Already on GitHub? Sign in to your account

Custom AG Grid function overwrites pandas.DataFrame provided as input with an empty pandas.DataFrame #435

Closed
1 task done
pablo-fence opened this issue Apr 24, 2024 · 2 comments · Fixed by #439
Closed
1 task done
Assignees
Labels
Community Issue/PR opened by the open-source community Issue: Bug Report 🐛 Issue/PR that report/fix a bug

Comments

@pablo-fence
Copy link

Description

data_frame is an empty pandas.DataFrame within the scope of custom AG grid function matrix_aggrid(), see line debug print on line 28 print("Original DataFrame size:", data_frame.shape) .

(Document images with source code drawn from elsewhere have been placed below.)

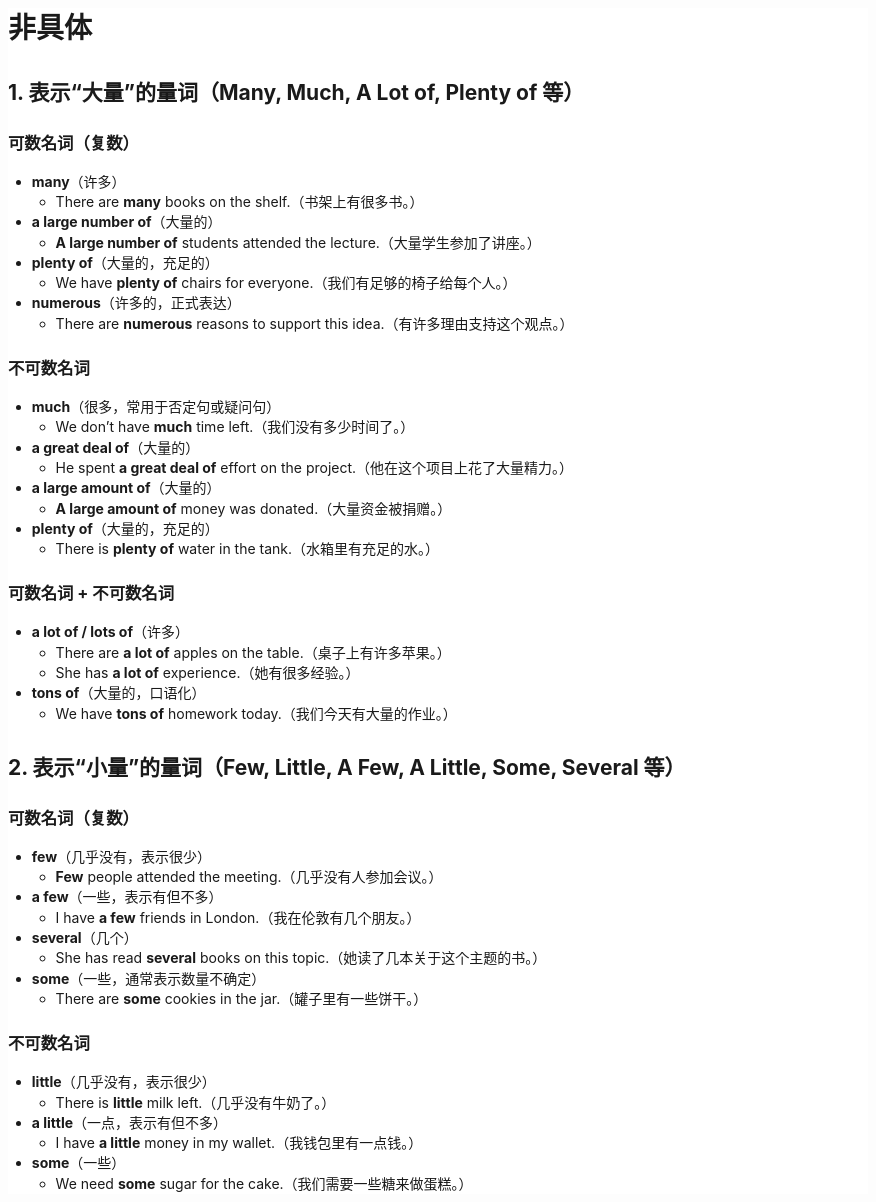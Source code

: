 # 非具体

## **1. 表示“大量”的量词**（Many, Much, A Lot of, Plenty of 等）  

### **可数名词（复数）**
- **many**（许多）  
  - There are **many** books on the shelf.（书架上有很多书。）  
- **a large number of**（大量的）  
  - **A large number of** students attended the lecture.（大量学生参加了讲座。）  
- **plenty of**（大量的，充足的）  
  - We have **plenty of** chairs for everyone.（我们有足够的椅子给每个人。）  
- **numerous**（许多的，正式表达）  
  - There are **numerous** reasons to support this idea.（有许多理由支持这个观点。）  

### **不可数名词**
- **much**（很多，常用于否定句或疑问句）  
  - We don’t have **much** time left.（我们没有多少时间了。）  
- **a great deal of**（大量的）  
  - He spent **a great deal of** effort on the project.（他在这个项目上花了大量精力。）  
- **a large amount of**（大量的）  
  - **A large amount of** money was donated.（大量资金被捐赠。）  
- **plenty of**（大量的，充足的）  
  - There is **plenty of** water in the tank.（水箱里有充足的水。）  

### **可数名词 + 不可数名词**
- **a lot of / lots of**（许多）  
  - There are **a lot of** apples on the table.（桌子上有许多苹果。）  
  - She has **a lot of** experience.（她有很多经验。）  
- **tons of**（大量的，口语化）  
  - We have **tons of** homework today.（我们今天有大量的作业。）  
 
## **2. 表示“小量”的量词**（Few, Little, A Few, A Little, Some, Several 等）  

### **可数名词（复数）**
- **few**（几乎没有，表示很少）  
  - **Few** people attended the meeting.（几乎没有人参加会议。）  
- **a few**（一些，表示有但不多）  
  - I have **a few** friends in London.（我在伦敦有几个朋友。）  
- **several**（几个）  
  - She has read **several** books on this topic.（她读了几本关于这个主题的书。）  
- **some**（一些，通常表示数量不确定）  
  - There are **some** cookies in the jar.（罐子里有一些饼干。）  

### **不可数名词**
- **little**（几乎没有，表示很少）  
  - There is **little** milk left.（几乎没有牛奶了。）  
- **a little**（一点，表示有但不多）  
  - I have **a little** money in my wallet.（我钱包里有一点钱。）  
- **some**（一些）  
  - We need **some** sugar for the cake.（我们需要一些糖来做蛋糕。）  
 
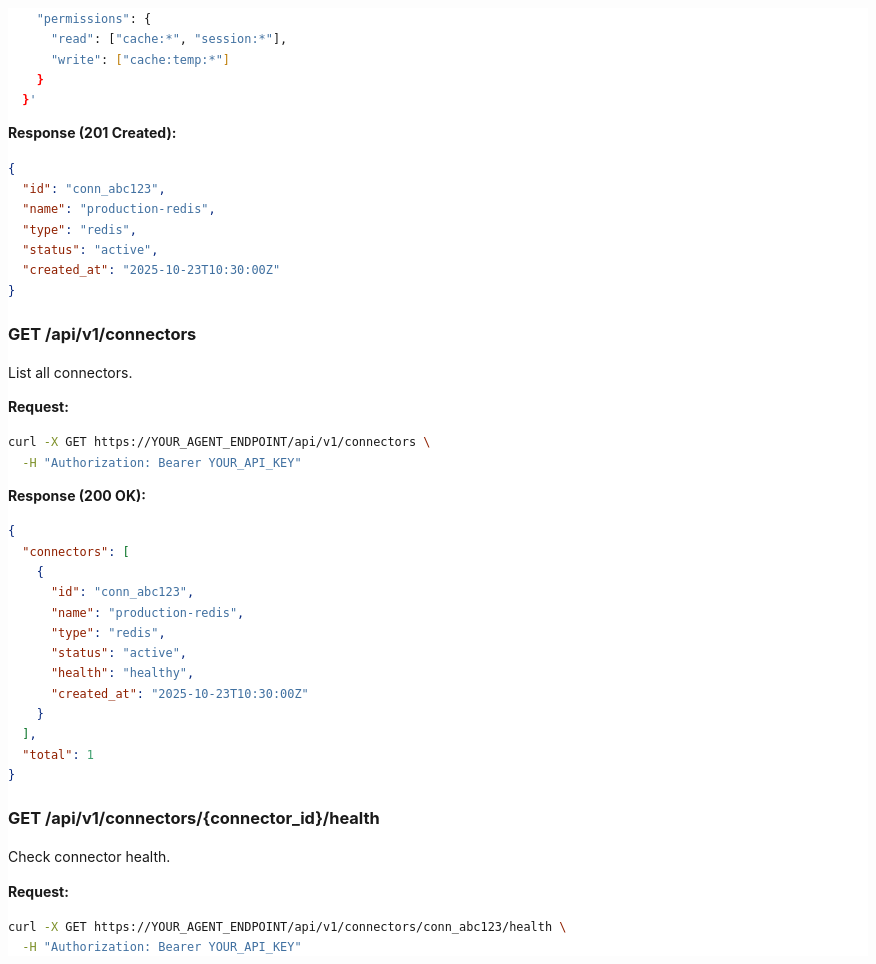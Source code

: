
 ```bash
    "permissions": {
      "read": ["cache:*", "session:*"],
      "write": ["cache:temp:*"]
    }
  }'
```

**Response (201 Created):**

```json
{
  "id": "conn_abc123",
  "name": "production-redis",
  "type": "redis",
  "status": "active",
  "created_at": "2025-10-23T10:30:00Z"
}
```

### GET /api/v1/connectors

List all connectors.

**Request:**

```bash
curl -X GET https://YOUR_AGENT_ENDPOINT/api/v1/connectors \
  -H "Authorization: Bearer YOUR_API_KEY"
```

**Response (200 OK):**

```json
{
  "connectors": [
    {
      "id": "conn_abc123",
      "name": "production-redis",
      "type": "redis",
      "status": "active",
      "health": "healthy",
      "created_at": "2025-10-23T10:30:00Z"
    }
  ],
  "total": 1
}
```

### GET /api/v1/connectors/\{connector_id\}/health

Check connector health.

**Request:**

```bash
curl -X GET https://YOUR_AGENT_ENDPOINT/api/v1/connectors/conn_abc123/health \
  -H "Authorization: Bearer YOUR_API_KEY"
```
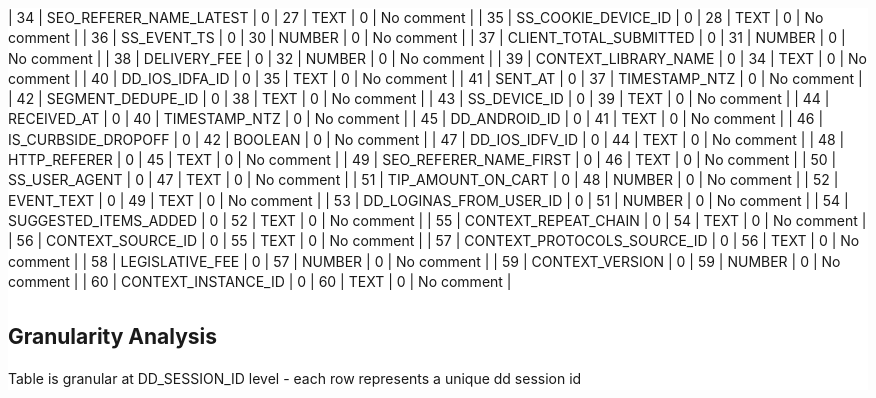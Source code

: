 | 34 | SEO_REFERER_NAME_LATEST | 0 | 27 | TEXT | 0 | No comment |
| 35 | SS_COOKIE_DEVICE_ID | 0 | 28 | TEXT | 0 | No comment |
| 36 | SS_EVENT_TS | 0 | 30 | NUMBER | 0 | No comment |
| 37 | CLIENT_TOTAL_SUBMITTED | 0 | 31 | NUMBER | 0 | No comment |
| 38 | DELIVERY_FEE | 0 | 32 | NUMBER | 0 | No comment |
| 39 | CONTEXT_LIBRARY_NAME | 0 | 34 | TEXT | 0 | No comment |
| 40 | DD_IOS_IDFA_ID | 0 | 35 | TEXT | 0 | No comment |
| 41 | SENT_AT | 0 | 37 | TIMESTAMP_NTZ | 0 | No comment |
| 42 | SEGMENT_DEDUPE_ID | 0 | 38 | TEXT | 0 | No comment |
| 43 | SS_DEVICE_ID | 0 | 39 | TEXT | 0 | No comment |
| 44 | RECEIVED_AT | 0 | 40 | TIMESTAMP_NTZ | 0 | No comment |
| 45 | DD_ANDROID_ID | 0 | 41 | TEXT | 0 | No comment |
| 46 | IS_CURBSIDE_DROPOFF | 0 | 42 | BOOLEAN | 0 | No comment |
| 47 | DD_IOS_IDFV_ID | 0 | 44 | TEXT | 0 | No comment |
| 48 | HTTP_REFERER | 0 | 45 | TEXT | 0 | No comment |
| 49 | SEO_REFERER_NAME_FIRST | 0 | 46 | TEXT | 0 | No comment |
| 50 | SS_USER_AGENT | 0 | 47 | TEXT | 0 | No comment |
| 51 | TIP_AMOUNT_ON_CART | 0 | 48 | NUMBER | 0 | No comment |
| 52 | EVENT_TEXT | 0 | 49 | TEXT | 0 | No comment |
| 53 | DD_LOGINAS_FROM_USER_ID | 0 | 51 | NUMBER | 0 | No comment |
| 54 | SUGGESTED_ITEMS_ADDED | 0 | 52 | TEXT | 0 | No comment |
| 55 | CONTEXT_REPEAT_CHAIN | 0 | 54 | TEXT | 0 | No comment |
| 56 | CONTEXT_SOURCE_ID | 0 | 55 | TEXT | 0 | No comment |
| 57 | CONTEXT_PROTOCOLS_SOURCE_ID | 0 | 56 | TEXT | 0 | No comment |
| 58 | LEGISLATIVE_FEE | 0 | 57 | NUMBER | 0 | No comment |
| 59 | CONTEXT_VERSION | 0 | 59 | NUMBER | 0 | No comment |
| 60 | CONTEXT_INSTANCE_ID | 0 | 60 | TEXT | 0 | No comment |

## Granularity Analysis

Table is granular at DD_SESSION_ID level - each row represents a unique dd session id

data_frame is not empty just prior to the function call in debug print line 71.

Expected behavior

No response

Which package?

vizro

Package version

0.1.15

Python version

3.12.1

OS

macOS sonoma 14.4

How to Reproduce

  1. Install package dependencies in provided requirements.txt
    requirements.txt

  2. Run the following code

import pandas as pd
import vizro.models as vm
from vizro.models.types import capture
from dash_ag_grid import AgGrid
from typing import List

# Sample data generator
def generate_sample_data():
    # Creating a DataFrame with the necessary structure
    data = {
        'client_id': range(1, 11),
        'cohort': ['2020-Q1'] * 5 + ['2020-Q2'] * 5,
        'relative_month': [0, 1, 2, 3, 4] * 2,
        'amount_paid': [100, 150, 200, 250, 300] * 2,
        'initial_balance': [500, 500, 500, 500, 500] * 2
    }
    return pd.DataFrame(data)

@capture('ag_grid')
def matrix_aggrid(data_frame, id_column="client_id", row_dimension_column="cohort",
                  column_dimension_column="relative_month", numerator_column="amount_paid",
                  denominator_column="initial_balance", cell_values="numerator_column", periods_to_show=[0, 12]):
    print("Original DataFrame size:", data_frame.shape)
    min_cohort, max_cohort = periods_to_show
    data_frame[column_dimension_column] = data_frame[column_dimension_column].astype(float)
    mask = (data_frame[column_dimension_column] >= min_cohort) & (data_frame[column_dimension_column] <= max_cohort)
    data_frame = data_frame[mask].copy()

    initials = data_frame[[id_column, row_dimension_column, denominator_column]].drop_duplicates().groupby(row_dimension_column)[denominator_column].sum().reset_index()
    gpd = data_frame.groupby([id_column, row_dimension_column, column_dimension_column])[numerator_column].last().reset_index()
    gpd2 = gpd.groupby([row_dimension_column, column_dimension_column])[numerator_column].sum().reset_index()
    gpd3 = initials.merge(gpd2, on=row_dimension_column)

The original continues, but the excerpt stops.